A. Consider a set of data gathered in a large random survey where questionaires are mailed back from survey-takers to the company. If the company put records into a database in the order that the questionaires came in, then wanted an alphabetical listing of those who returned surveys, which of the sorting algorithms that you have seen should be the most efficient and why?

B. Consider an established phone directory that is updated yearly, when new listings are added to an old set of data. Which sorting algorithm should be the most efficient and why?

C. Each year Grinnell College publishes a booklet with a listing of new students and their pictures. Naturally, the listing is in alphabetical order by last name. Inside the back cover of this booklet is a different listing of the same students, a listing that may be even more useful to people trying to find out who other people are. The second listing is alphabetical by first name rather than last, so students can match the first name and image of someone they just met with that student's last name as well.
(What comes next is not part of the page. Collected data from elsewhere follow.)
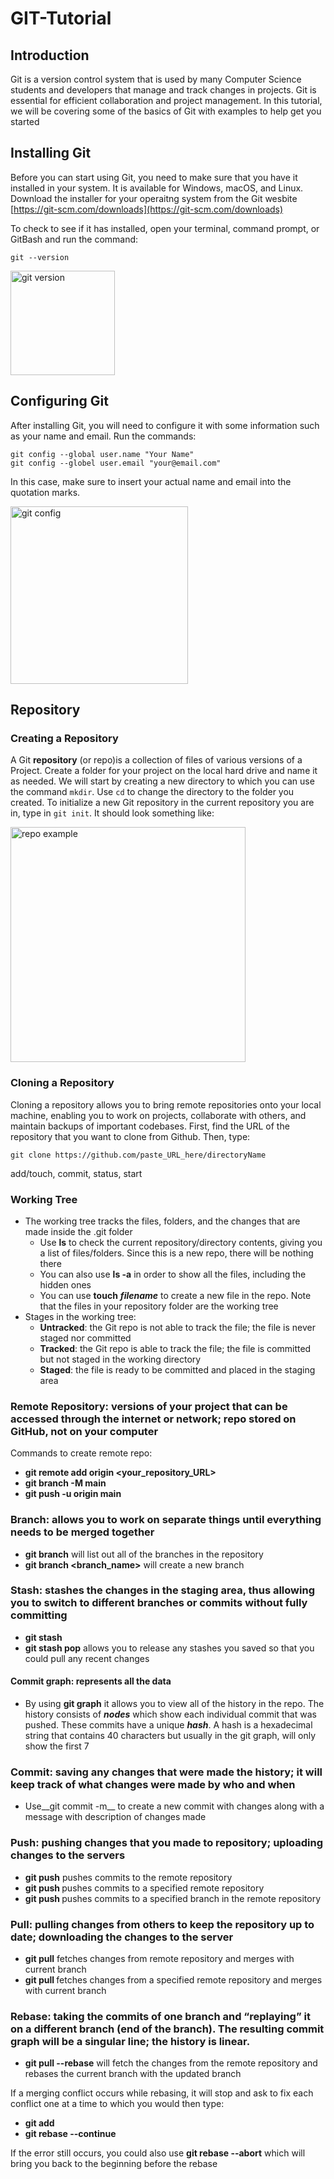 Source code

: # GIT-Tutorial
## Introduction
Git is a version control system that is used by many Computer Science students and developers that manage and track changes in projects. Git is essential for efficient collaboration and project management. In this tutorial, we will be covering some of the basics of Git with examples to help get you started 

## Installing Git 
Before you can start using Git, you need to make sure that you have it installed in your system. It is available for Windows, macOS, and Linux. Download the installer for your operaitng system from the Git wesbite [https://git-scm.com/downloads](https://git-scm.com/downloads)

To check to see if it has installed, open your terminal, command prompt, or GitBash and run the command:
```
git --version
```
<img width="167" alt="git version" src="https://github.com/PhilyciaP/GIT-Tutorial/assets/94141468/88a0cbc5-d8ce-4a55-a04d-90018f076b79">

## Configuring Git
After installing Git, you will need to configure it with some information such as your name and email. Run the commands:
```
git config --global user.name "Your Name"
git config --globel user.email "your@email.com"
```
In this case, make sure to insert your actual name and email into the quotation marks.

<img width="284" alt="git config" src="https://github.com/PhilyciaP/GIT-Tutorial/assets/94141468/cd78935d-8ac4-45a7-9542-1a722224395e">

## Repository 
### Creating a Repository 
A Git __repository__ (or repo)is a collection of files of various versions of a Project. Create a folder for your project on the local hard drive and name it as needed. We will start by creating a new directory to which you can use the command ```mkdir```. Use ```cd``` to change the directory to the folder you created. To initialize a new Git repository in the current repository you are in, type in ```git init```. It should look something like:

<img width="376" alt="repo example" src="https://github.com/PhilyciaP/GIT-Tutorial/assets/94141468/b41b579d-53bf-4998-9cdd-c9c8849047e7">

### Cloning a Repository
Cloning a repository allows you to bring remote repositories onto your local machine, enabling you to work on projects, collaborate with others, and maintain backups of important codebases. 
First, find the URL of the repository that you want to clone from Github. Then, type:
```
git clone https://github.com/paste_URL_here/directoryName
```

add/touch, commit, status, start

### Working Tree 
* The working tree tracks the files, folders, and the changes that are made inside the .git folder
  * Use __ls__ to check the current repository/directory contents, giving you a list of files/folders. Since this is a new repo, there will be nothing there
  * You can also use __ls -a__ in order to show all the files, including the hidden ones
  * You can use __touch__ ___filename___ to create a new file in the repo. Note that the files in your repository folder are the working tree
* Stages in the working tree:
  * __Untracked__: the Git repo is not able to track the file; the file is never staged nor committed
  * __Tracked__: the Git repo is able to track the file; the file is committed but not staged in the working directory
  * __Staged__: the file is ready to be committed and placed in the staging area 

### Remote Repository:  versions of your project that can be accessed through the internet or network; repo stored on GitHub, not on your computer 
Commands to create remote repo:
* __git remote add origin <your_repository_URL>__
* __git branch -M main__
* __git push -u origin main__

### Branch: allows you to work on separate things until everything needs to be merged together 
* __git branch__ will list out all of the branches in the repository 
* __git branch <branch_name>__ will create a new branch 

### Stash: stashes the changes in the staging area, thus allowing you to switch to different branches or commits without fully committing
* __git stash__
* __git stash pop__ allows you to release any stashes you saved so that you could pull any recent changes 

#### Commit graph: represents all the data 
* By using __git graph__ it allows you to view all of the history in the repo. The history consists of ___nodes___ which show each individual commit that was pushed. These commits have a unique ___hash___. A hash is a hexadecimal string that contains 40 characters but usually in the git graph, will only show the first 7

### Commit: saving any changes that were made the history; it will keep track of what changes were made by who and when 
* Use__git commit -m__ to create a new commit with changes along with a message with description of changes made 

### Push: pushing changes that you made to repository; uploading changes to the servers 
* __git push__ pushes commits to the remote repository
* __git push <remote>__ pushes commits to a specified remote repository
* __git push <remote> <branch>__ pushes commits to a specified branch in the remote repository

### Pull: pulling changes from others to keep the repository up to date; downloading the changes to the server 
* __git pull__ fetches changes from remote repository and merges with current branch 
* __git pull <remote>__ fetches changes from a specified remote repository and merges with current branch

### Rebase: taking the commits of one branch and “replaying” it on a different branch (end of the branch). The resulting commit graph will be a singular line; the history is linear. 
* __git pull --rebase__ will fetch the changes from the remote repository and rebases the current branch with the updated branch 

If a merging conflict occurs while rebasing, it will stop and ask to fix each conflict one at a time to which you would then type:
* __git add <resolved file>__
* __git rebase --continue__

If the error still occurs, you could also use __git rebase --abort__ which will bring you back to the beginning before the rebase 


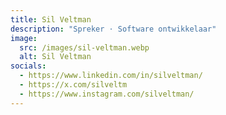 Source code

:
 ```yaml
---
title: Sil Veltman
description: "Spreker ⋅ Software ontwikkelaar"
image:
  src: /images/sil-veltman.webp
  alt: Sil Veltman
socials:
  - https://www.linkedin.com/in/silveltman/
  - https://x.com/silveltm
  - https://www.instagram.com/silveltman/
---
```

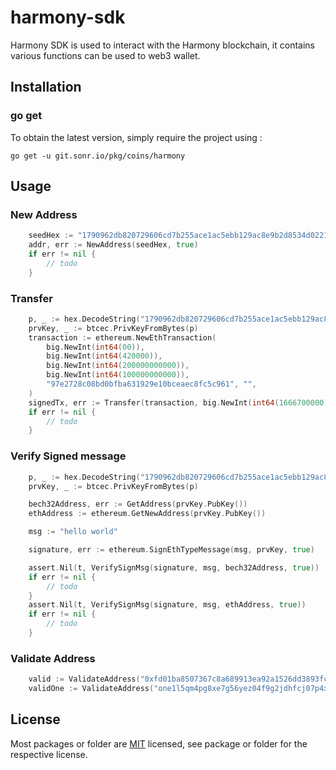 # harmony-sdk
Harmony SDK is used to interact with the Harmony blockchain, it contains various functions can be used to web3 wallet.

## Installation

### go get

To obtain the latest version, simply require the project using :

```shell
go get -u git.sonr.io/pkg/coins/harmony
```

## Usage
### New Address
```go
	seedHex := "1790962db820729606cd7b255ace1ac5ebb129ac8e9b2d8534d022194ab25b37"
	addr, err := NewAddress(seedHex, true)
	if err != nil {
		// todo
	}
```

###  Transfer
```go
	p, _ := hex.DecodeString("1790962db820729606cd7b255ace1ac5ebb129ac8e9b2d8534d022194ab25b37")
	prvKey, _ := btcec.PrivKeyFromBytes(p)
	transaction := ethereum.NewEthTransaction(
		big.NewInt(int64(00)),
		big.NewInt(int64(420000)),
		big.NewInt(int64(200000000000)),
		big.NewInt(int64(100000000000)),
		"97e2728c08bd0bfba631929e10bceaec8fc5c961", "",
	)
	signedTx, err := Transfer(transaction, big.NewInt(int64(1666700000)), prvKey)
	if err != nil {
		// todo
	}
```

### Verify Signed message
```go
    p, _ := hex.DecodeString("1790962db820729606cd7b255ace1ac5ebb129ac8e9b2d8534d022194ab25b37")
    prvKey, _ := btcec.PrivKeyFromBytes(p)

    bech32Address, err := GetAddress(prvKey.PubKey())
    ethAddress := ethereum.GetNewAddress(prvKey.PubKey())

    msg := "hello world"

    signature, err := ethereum.SignEthTypeMessage(msg, prvKey, true)

    assert.Nil(t, VerifySignMsg(signature, msg, bech32Address, true))
    if err != nil {
        // todo
    }
    assert.Nil(t, VerifySignMsg(signature, msg, ethAddress, true))
    if err != nil {
		// todo
	}

```

###  Validate Address
```go
    valid := ValidateAddress("0xfd01ba8507367c8a689913ea92a1526dd3893fc1")
    validOne := ValidateAddress("one1l5qm4pg8xe7g56yez04f9g2jdhfcj07p4xcn0u")
```


## License
Most packages or folder are [MIT](<https://git.sonr.io/pkg/wallets/blob/main/coins/harmony/LICENSE>) licensed, see package or folder for the respective license.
No graduating class at Grinnell is very large, none containing more than a few hundred students. If you had this listing of last names and wanted to sort it by first names, what sorting algorithm would you use and why?

D. Suppose a very large university, maybe 10,000+ students per class, wanted to make a similar publication, and needed to sort the last-name alphabetical listing by first name. What sorting procedure would be best in this case, and why?

Work to be turned in:

• Code with comments for part 1.
• Code for part 3 (with testing from part 4).
• Show your timings for parts 6-9, plot the results on a graph, and discuss the data based on the order of algorithms.
• Turn in the timing and discussion for part 10.
• Answer Questions A through D at the end of the lab.
• Extra Credit -- to be done individually: Code, test runs, timings, and discussion for part 11.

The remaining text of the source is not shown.